AIM OF THE TASK: Your response needs to be the data below, retyped exactly.

(Records from a data source)
"""
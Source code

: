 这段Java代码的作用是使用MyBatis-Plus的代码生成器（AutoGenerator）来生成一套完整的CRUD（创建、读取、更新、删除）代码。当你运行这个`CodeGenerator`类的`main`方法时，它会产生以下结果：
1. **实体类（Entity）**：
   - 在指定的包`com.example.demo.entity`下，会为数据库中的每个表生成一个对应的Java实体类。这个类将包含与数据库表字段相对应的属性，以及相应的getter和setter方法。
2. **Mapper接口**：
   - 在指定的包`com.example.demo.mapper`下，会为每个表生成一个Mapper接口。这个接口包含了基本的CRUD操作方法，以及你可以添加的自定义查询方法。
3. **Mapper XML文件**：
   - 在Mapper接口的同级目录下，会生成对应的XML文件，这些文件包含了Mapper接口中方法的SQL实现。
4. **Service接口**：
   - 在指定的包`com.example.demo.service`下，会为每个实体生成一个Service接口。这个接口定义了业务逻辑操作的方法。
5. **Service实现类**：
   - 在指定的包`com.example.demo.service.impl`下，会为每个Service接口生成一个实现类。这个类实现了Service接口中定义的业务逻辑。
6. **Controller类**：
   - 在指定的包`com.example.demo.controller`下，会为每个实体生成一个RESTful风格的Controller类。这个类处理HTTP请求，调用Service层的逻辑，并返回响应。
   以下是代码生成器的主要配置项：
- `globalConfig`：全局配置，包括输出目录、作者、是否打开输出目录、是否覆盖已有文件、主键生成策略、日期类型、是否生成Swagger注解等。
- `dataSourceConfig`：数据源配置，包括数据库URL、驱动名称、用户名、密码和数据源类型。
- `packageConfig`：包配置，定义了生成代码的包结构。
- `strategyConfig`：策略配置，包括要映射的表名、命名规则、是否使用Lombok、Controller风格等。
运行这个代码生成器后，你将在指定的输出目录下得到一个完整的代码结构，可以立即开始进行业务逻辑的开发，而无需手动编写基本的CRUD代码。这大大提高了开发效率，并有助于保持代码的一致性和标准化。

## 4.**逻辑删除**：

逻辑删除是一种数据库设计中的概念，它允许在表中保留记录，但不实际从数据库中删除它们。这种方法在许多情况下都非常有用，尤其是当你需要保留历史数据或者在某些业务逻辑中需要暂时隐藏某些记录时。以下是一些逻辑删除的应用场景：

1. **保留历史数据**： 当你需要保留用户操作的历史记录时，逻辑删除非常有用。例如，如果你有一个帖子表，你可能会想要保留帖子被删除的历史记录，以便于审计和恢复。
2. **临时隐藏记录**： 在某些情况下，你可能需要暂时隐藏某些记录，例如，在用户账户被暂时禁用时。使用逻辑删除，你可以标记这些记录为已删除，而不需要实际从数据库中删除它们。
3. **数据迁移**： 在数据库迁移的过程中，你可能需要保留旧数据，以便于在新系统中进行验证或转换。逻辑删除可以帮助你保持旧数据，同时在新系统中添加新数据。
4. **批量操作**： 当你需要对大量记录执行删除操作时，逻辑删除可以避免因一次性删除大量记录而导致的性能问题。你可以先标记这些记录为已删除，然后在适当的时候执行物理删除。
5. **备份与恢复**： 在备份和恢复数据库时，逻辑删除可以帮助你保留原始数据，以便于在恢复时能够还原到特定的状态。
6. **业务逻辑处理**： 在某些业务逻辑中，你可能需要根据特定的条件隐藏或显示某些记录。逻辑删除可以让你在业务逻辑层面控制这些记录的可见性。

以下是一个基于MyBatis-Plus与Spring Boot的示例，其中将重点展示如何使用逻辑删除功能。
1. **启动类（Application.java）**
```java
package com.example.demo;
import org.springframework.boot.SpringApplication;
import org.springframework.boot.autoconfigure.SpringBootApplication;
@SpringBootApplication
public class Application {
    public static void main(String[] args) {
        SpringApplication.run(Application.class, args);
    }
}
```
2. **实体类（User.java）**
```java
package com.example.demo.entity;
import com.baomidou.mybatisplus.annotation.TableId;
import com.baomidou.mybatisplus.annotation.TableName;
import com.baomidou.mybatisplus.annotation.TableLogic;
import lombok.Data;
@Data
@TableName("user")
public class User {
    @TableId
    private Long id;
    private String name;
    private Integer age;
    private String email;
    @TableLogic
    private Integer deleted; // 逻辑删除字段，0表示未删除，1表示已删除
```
"""
ANSWER SECTION:
Source code

: 这段Java代码的作用是使用MyBatis-Plus的代码生成器（AutoGenerator）来生成一套完整的CRUD（创建、读取、更新、删除）代码。当你运行这个`CodeGenerator`类的`main`方法时，它会产生以下结果：
1. **实体类（Entity）**：
   - 在指定的包`com.example.demo.entity`下，会为数据库中的每个表生成一个对应的Java实体类。这个类将包含与数据库表字段相对应的属性，以及相应的getter和setter方法。
2. **Mapper接口**：
   - 在指定的包`com.example.demo.mapper`下，会为每个表生成一个Mapper接口。这个接口包含了基本的CRUD操作方法，以及你可以添加的自定义查询方法。
3. **Mapper XML文件**：
   - 在Mapper接口的同级目录下，会生成对应的XML文件，这些文件包含了Mapper接口中方法的SQL实现。
4. **Service接口**：
   - 在指定的包`com.example.demo.service`下，会为每个实体生成一个Service接口。这个接口定义了业务逻辑操作的方法。
5. **Service实现类**：
   - 在指定的包`com.example.demo.service.impl`下，会为每个Service接口生成一个实现类。这个类实现了Service接口中定义的业务逻辑。
6. **Controller类**：
   - 在指定的包`com.example.demo.controller`下，会为每个实体生成一个RESTful风格的Controller类。这个类处理HTTP请求，调用Service层的逻辑，并返回响应。
   以下是代码生成器的主要配置项：
- `globalConfig`：全局配置，包括输出目录、作者、是否打开输出目录、是否覆盖已有文件、主键生成策略、日期类型、是否生成Swagger注解等。
- `dataSourceConfig`：数据源配置，包括数据库URL、驱动名称、用户名、密码和数据源类型。
- `packageConfig`：包配置，定义了生成代码的包结构。
- `strategyConfig`：策略配置，包括要映射的表名、命名规则、是否使用Lombok、Controller风格等。
运行这个代码生成器后，你将在指定的输出目录下得到一个完整的代码结构，可以立即开始进行业务逻辑的开发，而无需手动编写基本的CRUD代码。这大大提高了开发效率，并有助于保持代码的一致性和标准化。

## 4.**逻辑删除**：

逻辑删除是一种数据库设计中的概念，它允许在表中保留记录，但不实际从数据库中删除它们。这种方法在许多情况下都非常有用，尤其是当你需要保留历史数据或者在某些业务逻辑中需要暂时隐藏某些记录时。以下是一些逻辑删除的应用场景：

1. **保留历史数据**： 当你需要保留用户操作的历史记录时，逻辑删除非常有用。例如，如果你有一个帖子表，你可能会想要保留帖子被删除的历史记录，以便于审计和恢复。
2. **临时隐藏记录**： 在某些情况下，你可能需要暂时隐藏某些记录，例如，在用户账户被暂时禁用时。使用逻辑删除，你可以标记这些记录为已删除，而不需要实际从数据库中删除它们。
3. **数据迁移**： 在数据库迁移的过程中，你可能需要保留旧数据，以便于在新系统中进行验证或转换。逻辑删除可以帮助你保持旧数据，同时在新系统中添加新数据。
4. **批量操作**： 当你需要对大量记录执行删除操作时，逻辑删除可以避免因一次性删除大量记录而导致的性能问题。你可以先标记这些记录为已删除，然后在适当的时候执行物理删除。
5. **备份与恢复**： 在备份和恢复数据库时，逻辑删除可以帮助你保留原始数据，以便于在恢复时能够还原到特定的状态。
6. **业务逻辑处理**： 在某些业务逻辑中，你可能需要根据特定的条件隐藏或显示某些记录。逻辑删除可以让你在业务逻辑层面控制这些记录的可见性。

以下是一个基于MyBatis-Plus与Spring Boot的示例，其中将重点展示如何使用逻辑删除功能。
1. **启动类（Application.java）**
```java
package com.example.demo;
import org.springframework.boot.SpringApplication;
import org.springframework.boot.autoconfigure.SpringBootApplication;
@SpringBootApplication
public class Application {
    public static void main(String[] args) {
        SpringApplication.run(Application.class, args);
    }
}
```
2. **实体类（User.java）**
```java
package com.example.demo.entity;
import com.baomidou.mybatisplus.annotation.TableId;
import com.baomidou.mybatisplus.annotation.TableName;
import com.baomidou.mybatisplus.annotation.TableLogic;
import lombok.Data;
@Data
@TableName("user")
public class User {
    @TableId
    private Long id;
    private String name;
    private Integer age;
    private String email;
    @TableLogic
    private Integer deleted; // 逻辑删除字段，0表示未删除，1表示已删除
```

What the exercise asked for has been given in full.